- **PROBLEM DESCRIPTION**
For each line of the data below that holds "emph", copy the line.

- **SOURCE DATA**
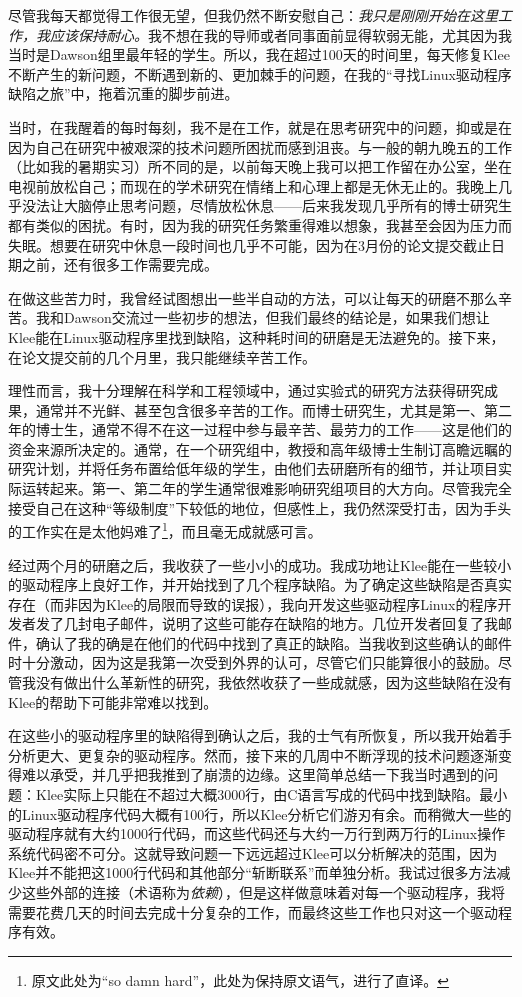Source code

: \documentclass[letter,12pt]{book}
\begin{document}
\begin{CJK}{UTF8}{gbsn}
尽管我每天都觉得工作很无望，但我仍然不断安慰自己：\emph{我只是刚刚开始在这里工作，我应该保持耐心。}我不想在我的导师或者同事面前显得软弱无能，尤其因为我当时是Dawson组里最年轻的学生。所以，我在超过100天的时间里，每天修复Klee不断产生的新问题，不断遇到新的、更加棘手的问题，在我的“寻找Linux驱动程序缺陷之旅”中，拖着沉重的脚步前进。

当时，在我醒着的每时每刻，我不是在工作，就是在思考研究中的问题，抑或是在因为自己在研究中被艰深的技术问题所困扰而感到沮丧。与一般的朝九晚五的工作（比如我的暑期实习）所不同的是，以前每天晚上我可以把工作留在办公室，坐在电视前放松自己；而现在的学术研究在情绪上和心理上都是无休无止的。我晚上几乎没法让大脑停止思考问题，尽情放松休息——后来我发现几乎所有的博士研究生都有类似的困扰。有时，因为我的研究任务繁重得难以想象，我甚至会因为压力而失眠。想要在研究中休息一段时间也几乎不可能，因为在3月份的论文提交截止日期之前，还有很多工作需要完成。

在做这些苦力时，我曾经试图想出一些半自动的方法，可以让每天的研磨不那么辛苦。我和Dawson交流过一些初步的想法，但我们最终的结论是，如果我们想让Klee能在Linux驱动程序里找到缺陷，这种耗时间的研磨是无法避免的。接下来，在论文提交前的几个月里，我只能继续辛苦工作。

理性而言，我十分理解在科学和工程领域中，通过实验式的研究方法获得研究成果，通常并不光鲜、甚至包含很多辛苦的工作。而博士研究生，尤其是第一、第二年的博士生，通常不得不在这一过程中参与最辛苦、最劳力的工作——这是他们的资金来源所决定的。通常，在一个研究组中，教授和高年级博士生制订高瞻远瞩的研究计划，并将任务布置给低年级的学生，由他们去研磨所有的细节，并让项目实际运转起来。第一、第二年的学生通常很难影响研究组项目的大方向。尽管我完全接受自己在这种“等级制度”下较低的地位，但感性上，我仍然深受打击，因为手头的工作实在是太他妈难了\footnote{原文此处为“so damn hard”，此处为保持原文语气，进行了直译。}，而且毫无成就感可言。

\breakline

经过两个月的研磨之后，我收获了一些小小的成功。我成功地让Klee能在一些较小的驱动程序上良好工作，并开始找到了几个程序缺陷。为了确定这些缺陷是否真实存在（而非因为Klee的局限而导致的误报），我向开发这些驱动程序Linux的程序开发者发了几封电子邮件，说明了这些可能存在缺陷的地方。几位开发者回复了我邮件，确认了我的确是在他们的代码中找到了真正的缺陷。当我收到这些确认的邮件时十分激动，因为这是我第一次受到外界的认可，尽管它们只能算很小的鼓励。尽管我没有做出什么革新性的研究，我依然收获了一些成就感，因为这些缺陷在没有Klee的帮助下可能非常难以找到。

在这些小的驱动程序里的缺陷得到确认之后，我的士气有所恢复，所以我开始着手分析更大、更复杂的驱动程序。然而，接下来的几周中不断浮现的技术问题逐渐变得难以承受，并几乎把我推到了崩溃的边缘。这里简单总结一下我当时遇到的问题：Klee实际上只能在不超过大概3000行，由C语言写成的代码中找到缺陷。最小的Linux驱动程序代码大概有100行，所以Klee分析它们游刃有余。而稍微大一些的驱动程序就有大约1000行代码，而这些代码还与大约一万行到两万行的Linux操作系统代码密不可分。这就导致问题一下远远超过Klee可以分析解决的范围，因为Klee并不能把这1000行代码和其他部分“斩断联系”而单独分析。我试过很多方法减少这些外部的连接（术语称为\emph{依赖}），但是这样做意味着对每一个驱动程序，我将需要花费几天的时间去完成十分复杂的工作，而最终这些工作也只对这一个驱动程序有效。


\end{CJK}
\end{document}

- **RESPONSE FOR THIS EXERCISE**
尽管我每天都觉得工作很无望，但我仍然不断安慰自己：\emph{我只是刚刚开始在这里工作，我应该保持耐心。}我不想在我的导师或者同事面前显得软弱无能，尤其因为我当时是Dawson组里最年轻的学生。所以，我在超过100天的时间里，每天修复Klee不断产生的新问题，不断遇到新的、更加棘手的问题，在我的“寻找Linux驱动程序缺陷之旅”中，拖着沉重的脚步前进。
在这些小的驱动程序里的缺陷得到确认之后，我的士气有所恢复，所以我开始着手分析更大、更复杂的驱动程序。然而，接下来的几周中不断浮现的技术问题逐渐变得难以承受，并几乎把我推到了崩溃的边缘。这里简单总结一下我当时遇到的问题：Klee实际上只能在不超过大概3000行，由C语言写成的代码中找到缺陷。最小的Linux驱动程序代码大概有100行，所以Klee分析它们游刃有余。而稍微大一些的驱动程序就有大约1000行代码，而这些代码还与大约一万行到两万行的Linux操作系统代码密不可分。这就导致问题一下远远超过Klee可以分析解决的范围，因为Klee并不能把这1000行代码和其他部分“斩断联系”而单独分析。我试过很多方法减少这些外部的连接（术语称为\emph{依赖}），但是这样做意味着对每一个驱动程序，我将需要花费几天的时间去完成十分复杂的工作，而最终这些工作也只对这一个驱动程序有效。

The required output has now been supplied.